Google and Facebook have made waves with their policies on online identity: essentially, one person should have one identity. My name is “Caleb Garling” on Facebook and Google and that’s the extent to which I should be allowed to be “present” on Facebook and Google. Sure, I can register new ID’s with different email addresses but IP detection and switching recognition technology is getting good enough, along with comparing the friends and activities of the profiles, that social networks can suspend the more suspect account, or both, quite quickly. One person gets one online presence is the growing rule.
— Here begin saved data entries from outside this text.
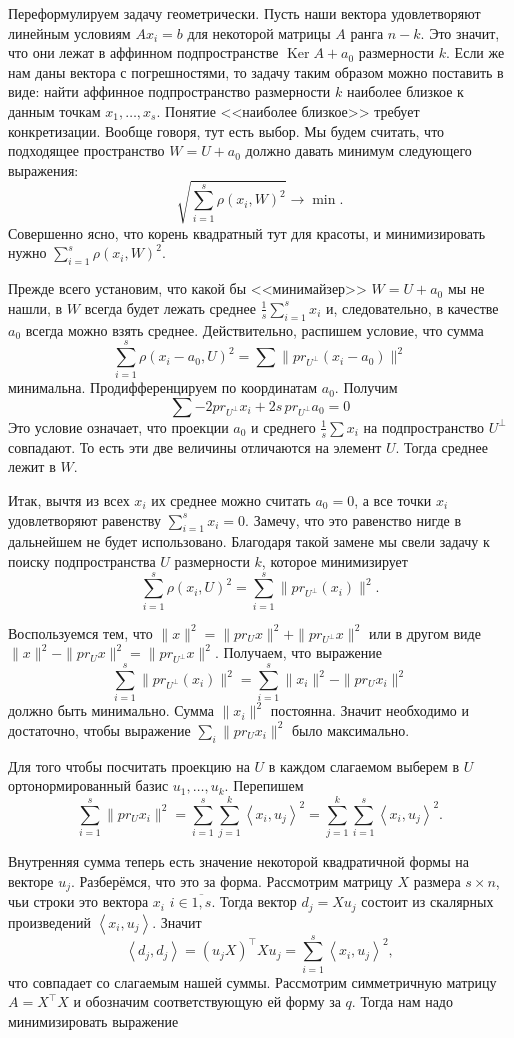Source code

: \documentclass[10pt,a4paper,oneside]{book}
\theoremstyle{definition}
\newcommand{\ovl}{\overline}
\DeclareMathOperator{\Ker}{Ker}
\def\lan{\left\langle }
\def\ran{\right\rangle}
\begin{document}
Переформулируем задачу геометрически. Пусть наши вектора удовлетворяют линейным условиям $Ax_i=b$ для некоторой матрицы $A$ ранга $n-k$. Это значит, что они лежат в аффинном подпространстве $\Ker A + a_0$ размерности $k$. Если же нам даны вектора с погрешностями, то задачу таким образом можно поставить в виде: найти аффинное подпространство размерности $k$ наиболее близкое к данным точкам $x_1,\dots,x_s$. Понятие <<наиболее близкое>> требует конкретизации. Вообще говоря, тут есть выбор. Мы будем считать, что подходящее пространство $W=U+a_0$ должно давать минимум следующего выражения:
$$\sqrt{\sum_{i=1}^s \rho(x_i,W)^2} \to \min.$$
Совершенно ясно, что корень квадратный тут для красоты, и минимизировать нужно $\sum_{i=1}^s \rho(x_i,W)^2$.

Прежде всего установим, что какой бы <<минимайзер>> $W=U+a_0$ мы не нашли, в $W$ всегда будет лежать среднее $\frac{1}{s}\sum_{i=1}^s x_i$ и, следовательно, в качестве $a_0$ всегда можно взять среднее. Действительно, распишем условие, что сумма 
$$\sum_{i=1}^s \rho(x_i-a_0, U)^2=\sum \|pr_{U^{\bot}} (x_i-a_0)\|^2$$
минимальна.  Продифференцируем по координатам $a_0$. Получим $$\sum -2pr_{U^{\bot}} x_i + 2s \,pr_{U^{\bot}} a_0=0$$
 Это условие означает, что проекции $a_0$ и среднего $\frac{1}{s}\sum x_i$ на подпространство $U^{\bot}$ совпадают. То есть эти две величины отличаются на элемент $U$. Тогда среднее лежит в $W$. 

Итак, вычтя из всех $x_i$ их среднее можно считать $a_0=0$, а все точки $x_i$ удовлетворяют равенству $\sum_{i=1}^s x_i=0$. Замечу, что это равенство нигде в дальнейшем не будет использовано. Благодаря такой замене мы свели задачу к поиску подпространства $U$ размерности $k$, которое минимизирует 
$$\sum_{i=1}^s \rho(x_i, U)^2=\sum_{i=1}^s \|pr_{U^{\bot}} (x_i)\|^2.$$

Воспользуемся тем, что $\|x\|^2=\|pr_U x\|^2+\|pr_{U^{\bot}} x\|^2$ или в другом виде $\|x\|^2-\|pr_U x\|^2=\|pr_{U^{\bot}} x\|^2$. Получаем, что выражение
$$\sum_{i=1}^s \|pr_{U^{\bot}}(x_i)\|^2=\sum_{i=1}^s \|x_i\|^2-\|pr_U x_i\|^2$$
должно быть минимально. Сумма $\|x_i\|^2$ постоянна. Значит  необходимо и достаточно, чтобы выражение $\sum_i \|pr_U x_i\|^2$ было максимально.


Для того чтобы посчитать проекцию на $U$ в каждом слагаемом выберем в $U$ ортонормированный базис $u_1,\dots,u_k$. Перепишем
$$\sum_{i=1}^s \|pr_U x_i\|^2=\sum_{i=1}^s\sum_{j=1}^k \lan x_i,u_j\ran^2=\sum_{j=1}^k \sum_{i=1}^s \lan x_i,u_j\ran^2.$$

Внутренняя сумма теперь есть значение некоторой квадратичной формы на векторе $u_j$. Разберёмся, что это за форма. Рассмотрим матрицу $X$ размера $s\times n$, чьи строки это  вектора $x_i$ $i\in\ovl{1,s}$. Тогда вектор $d_j=Xu_j$ состоит из скалярных произведений  $\lan x_i, u_j\ran$. Значит 
$$\lan d_j,d_j\ran = (u_jX)^{\top}Xu_j = \sum_{i=1}^s \lan x_i,u_j\ran^2,$$ 
что совпадает со слагаемым нашей суммы. Рассмотрим симметричную матрицу $A=X^{\top}X$ и обозначим соответствующую ей форму за $q$. Тогда нам надо минимизировать выражение
\end{document}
That makes a lot of sense, on some level. First, it keeps data in order. When someone says Facebook has 750 million users, you automatically think 750 million people (humans) are using Facebook. But really, 50 million of them could have two profiles. And that’s just at the marketing level; when you get into the revenue engine of these companies—targeted advertisements—it becomes imperative that they have a clear view of exactly who someone is. They don’t want obsessed-with-online-gaming-You and everyday-You living separate lives.
Also, this keeps people more accountable for what they say and do. Many large media and news websites have been requiring a Facebook, Twitter or Google login to comment on articles. If you want to say something, it’s going to be tied back to your bigger persona; you can’t hide behind the wall of a false account. As an Internet writer, I can tell you that I’ve received “feedback” from readers that I don’t necessarily appreciate—and there is a predictable correlation between viciousness and traceability of identity. The real world doesn’t usually work like that; if you want to get nasty, expect eye contact or at least to sign your name on a letter.
But is this sort of accountability really like real life? That you—YOU—exist online in one form, in one presence.
I’m not so sure that it is.
We may have one body, one brain, one set of eyes, ears and a single piehole, but I bet you don’t act the same at work as you do when you’re sharing a late-night bottle of wine with friends. I bet you pull back or unleash your politics depending on the company. I bet you don’t act the same in a job interview as you do on a road trip with your siblings.
People act differently by situation. So why should the Internet hold you hostage to a singular persona? Simply because we are a singular person? I’m not so sure if the mind and the body are that intricately linked.